Information provided by (Responsible Party):

Julio Ivan Farjat Pasos, Instituto Nacional de Cardiologia Ignacio Chavez

Study Description

Brief Summary:

Double blind single center clinical trial to compare the incidence of radial artery occlusion (RAO) using standard doses of Unfractionated Heparin (UFH) vs. high doses of UFH.

Condition or disease	Intervention/treatment	Phase
Radial Artery Occlusion	Drug: Unfractionated Heparin	Not Applicable

Detailed Description:

Radial artery occlusion (RAO) is one of the most common complications in transradial artery interventions (up to 30% of cases if specific measures are not taken to prevent it) and is related to the prothrombotic state of the patient, the scarce distal flow to the access site and the trauma caused to the artery during the procedure.

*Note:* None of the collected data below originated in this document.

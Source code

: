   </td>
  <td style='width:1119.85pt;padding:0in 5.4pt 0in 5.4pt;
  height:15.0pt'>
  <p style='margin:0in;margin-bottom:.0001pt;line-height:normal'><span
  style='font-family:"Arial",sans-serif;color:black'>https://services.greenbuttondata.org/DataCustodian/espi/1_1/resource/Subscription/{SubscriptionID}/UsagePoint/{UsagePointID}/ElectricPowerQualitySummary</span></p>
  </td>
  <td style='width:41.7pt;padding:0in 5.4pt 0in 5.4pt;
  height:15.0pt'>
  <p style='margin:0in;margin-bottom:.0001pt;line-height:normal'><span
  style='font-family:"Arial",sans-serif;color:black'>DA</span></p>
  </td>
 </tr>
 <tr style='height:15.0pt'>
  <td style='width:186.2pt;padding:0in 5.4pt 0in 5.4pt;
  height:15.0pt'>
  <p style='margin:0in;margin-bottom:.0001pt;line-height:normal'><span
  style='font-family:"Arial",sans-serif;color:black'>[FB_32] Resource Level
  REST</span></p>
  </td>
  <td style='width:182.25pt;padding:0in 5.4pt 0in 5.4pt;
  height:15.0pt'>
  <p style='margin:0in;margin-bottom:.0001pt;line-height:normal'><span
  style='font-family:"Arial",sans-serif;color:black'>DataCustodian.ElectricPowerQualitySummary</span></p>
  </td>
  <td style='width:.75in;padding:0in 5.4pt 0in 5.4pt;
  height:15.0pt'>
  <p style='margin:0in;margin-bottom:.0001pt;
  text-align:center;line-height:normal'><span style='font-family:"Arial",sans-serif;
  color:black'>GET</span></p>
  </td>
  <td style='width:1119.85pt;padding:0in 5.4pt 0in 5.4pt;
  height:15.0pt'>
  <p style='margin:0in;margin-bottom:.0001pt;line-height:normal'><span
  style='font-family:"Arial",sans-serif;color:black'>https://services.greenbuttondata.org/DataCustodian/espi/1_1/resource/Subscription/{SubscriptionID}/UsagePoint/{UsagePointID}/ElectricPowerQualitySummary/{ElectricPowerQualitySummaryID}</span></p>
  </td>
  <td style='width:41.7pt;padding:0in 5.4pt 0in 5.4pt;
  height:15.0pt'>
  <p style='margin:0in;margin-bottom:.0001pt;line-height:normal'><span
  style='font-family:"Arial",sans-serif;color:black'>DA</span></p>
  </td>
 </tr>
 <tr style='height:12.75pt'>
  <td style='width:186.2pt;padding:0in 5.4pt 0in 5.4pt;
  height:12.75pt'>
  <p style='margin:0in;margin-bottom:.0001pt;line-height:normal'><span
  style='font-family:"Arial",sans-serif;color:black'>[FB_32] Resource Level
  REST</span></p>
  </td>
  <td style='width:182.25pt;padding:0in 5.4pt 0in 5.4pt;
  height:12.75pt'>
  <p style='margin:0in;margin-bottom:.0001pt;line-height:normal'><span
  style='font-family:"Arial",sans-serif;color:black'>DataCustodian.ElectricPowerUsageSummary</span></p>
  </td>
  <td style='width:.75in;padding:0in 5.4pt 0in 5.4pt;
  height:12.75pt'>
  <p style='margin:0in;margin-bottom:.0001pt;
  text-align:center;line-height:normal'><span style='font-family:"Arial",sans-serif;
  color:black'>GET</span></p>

Currently worldwide, the transradial (TRA) access is the most widely used access for coronary angiography (in up to 90% of the procedures) because the transradial approach is associated with lower rates of vascular complications and event mortality (compared to the femoral access).

Although TRA access is safer, it is not free of complications, being one of the most important the RAO.

There are universal efforts to reduce RAO improving every aspects of the technique, from the type of introducer to the hemostasis time to a distal TRA, with evidence suggesting that higher doses of UFH can also decrease RAO to a greater extent. The decrease in the incidence of RAO have been proposed to be up to 2.8 times with high doses of UFH (single-center, retrospective study that compared regular not standard doses of UFH versus higher doses of UFH) although no proper prospective clinical trial have been undertaken to prove this.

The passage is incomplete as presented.